Work through the records that follow and return each line containing the word "github".

THE DATA START

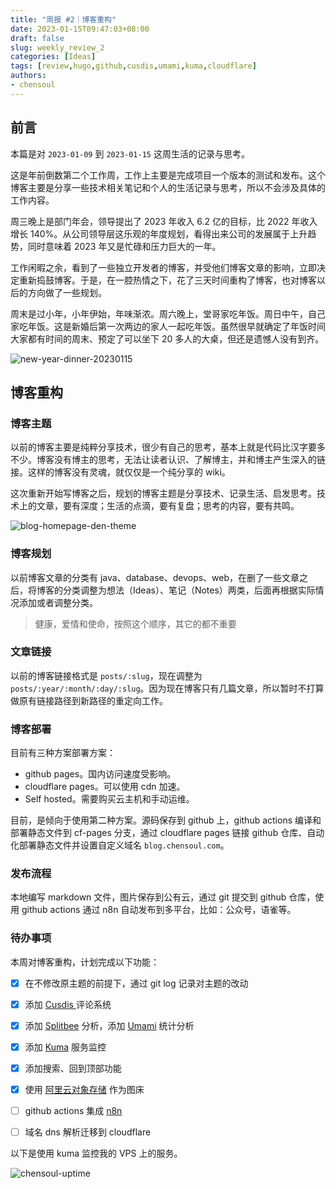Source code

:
```yaml
---
title: "周报 #2｜博客重构"
date: 2023-01-15T09:47:03+08:00
draft: false
slug: weekly_review_2
categories: [Ideas]
tags: [review,hugo,github,cusdis,umami,kuma,cloudflare]
authors:
- chensoul   
---
```


## 前言

本篇是对 `2023-01-09` 到 `2023-01-15` 这周生活的记录与思考。

这是年前倒数第二个工作周，工作上主要是完成项目一个版本的测试和发布。这个博客主要是分享一些技术相关笔记和个人的生活记录与思考，所以不会涉及具体的工作内容。

周三晚上是部门年会，领导提出了 2023 年收入 6.2 亿的目标，比 2022 年收入增长 140%。从公司领导层这乐观的年度规划，看得出来公司的发展属于上升趋势，同时意味着 2023 年又是忙碌和压力巨大的一年。

工作闲暇之余，看到了一些独立开发者的博客，并受他们博客文章的影响，立即决定重新捣鼓博客。于是，在一腔热情之下，花了三天时间重构了博客，也对博客以后的方向做了一些规划。

周末是过小年，小年伊始，年味渐浓。周六晚上，堂哥家吃年饭。周日中午，自己家吃年饭。这是新婚后第一次两边的家人一起吃年饭。虽然很早就确定了年饭时间大家都有时间的周末、预定了可以坐下 20 多人的大桌，但还是遗憾人没有到齐。

![new-year-dinner-20230115](http://chensoul.oss-cn-hangzhou.aliyuncs.com/images/new-year-dinner-20230115.png)

## 博客重构

### 博客主题

以前的博客主要是纯粹分享技术，很少有自己的思考，基本上就是代码比汉字要多不少。博客没有博主的思考，无法让读者认识、了解博主，并和博主产生深入的链接。这样的博客没有灵魂，就仅仅是一个纯分享的 wiki。

这次重新开始写博客之后，规划的博客主题是分享技术、记录生活、启发思考。技术上的文章，要有深度；生活的点滴，要有复盘；思考的内容，要有共鸣。

![blog-homepage-den-theme](http://chensoul.oss-cn-hangzhou.aliyuncs.com/images/blog-homepage-den-theme.png)


### 博客规划

以前博客文章的分类有 java、database、devops、web，在删了一些文章之后，将博客的分类调整为想法（Ideas）、笔记（Notes）两类，后面再根据实际情况添加或者调整分类。

> 健康，爱情和使命，按照这个顺序，其它的都不重要

### 文章链接

以前的博客链接格式是 `posts/:slug`，现在调整为 `posts/:year/:month/:day/:slug`。因为现在博客只有几篇文章，所以暂时不打算做原有链接路径到新路径的重定向工作。

### 博客部署

目前有三种方案部署方案：
- github pages。国内访问速度受影响。
- cloudflare pages。可以使用 cdn 加速。
- Self hosted。需要购买云主机和手动运维。

目前，是倾向于使用第二种方案。源码保存到 github 上，github actions 编译和部署静态文件到 cf-pages 分支，通过 cloudflare pages 链接 github 仓库、自动化部署静态文件并设置自定义域名 `blog.chensoul.com`。

### 发布流程

本地编写 markdown 文件，图片保存到公有云，通过 git 提交到 github 仓库，使用 github actions 通过 n8n 自动发布到多平台，比如：公众号，语雀等。

### 待办事项

本周对博客重构，计划完成以下功能：
- [x] 在不修改原主题的前提下，通过 git log 记录对主题的改动
- [x] 添加 [Cusdis ](https://cusdis.com/ )评论系统
- [x] 添加 [Splitbee](https://splitbee.io/) 分析，添加 [Umami](https://umami.is/) 统计分析
- [x] 添加 [Kuma](https://uptime.kuma.pet/) 服务监控
- [x] 添加搜索、回到顶部功能
- [x] 使用 [阿里云对象存储](https://oss.console.aliyun.com/overview) 作为图床
- [ ] github actions 集成 [n8n](https://n8n.io/)
- [ ] 域名 dns 解析迁移到 cloudflare


以下是使用 kuma 监控我的 VPS 上的服务。

![chensoul-uptime](http://chensoul.oss-cn-hangzhou.aliyuncs.com/images/chensoul-uptime.png)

THE DATA END

◆ EXERCISE ANSWER
tags: [review,hugo,github,cusdis,umami,kuma,cloudflare]
- github pages。国内访问速度受影响。
目前，是倾向于使用第二种方案。源码保存到 github 上，github actions 编译和部署静态文件到 cf-pages 分支，通过 cloudflare pages 链接 github 仓库、自动化部署静态文件并设置自定义域名 `blog.chensoul.com`。
本地编写 markdown 文件，图片保存到公有云，通过 git 提交到 github 仓库，使用 github actions 通过 n8n 自动发布到多平台，比如：公众号，语雀等。
- [ ] github actions 集成 [n8n](https://n8n.io/)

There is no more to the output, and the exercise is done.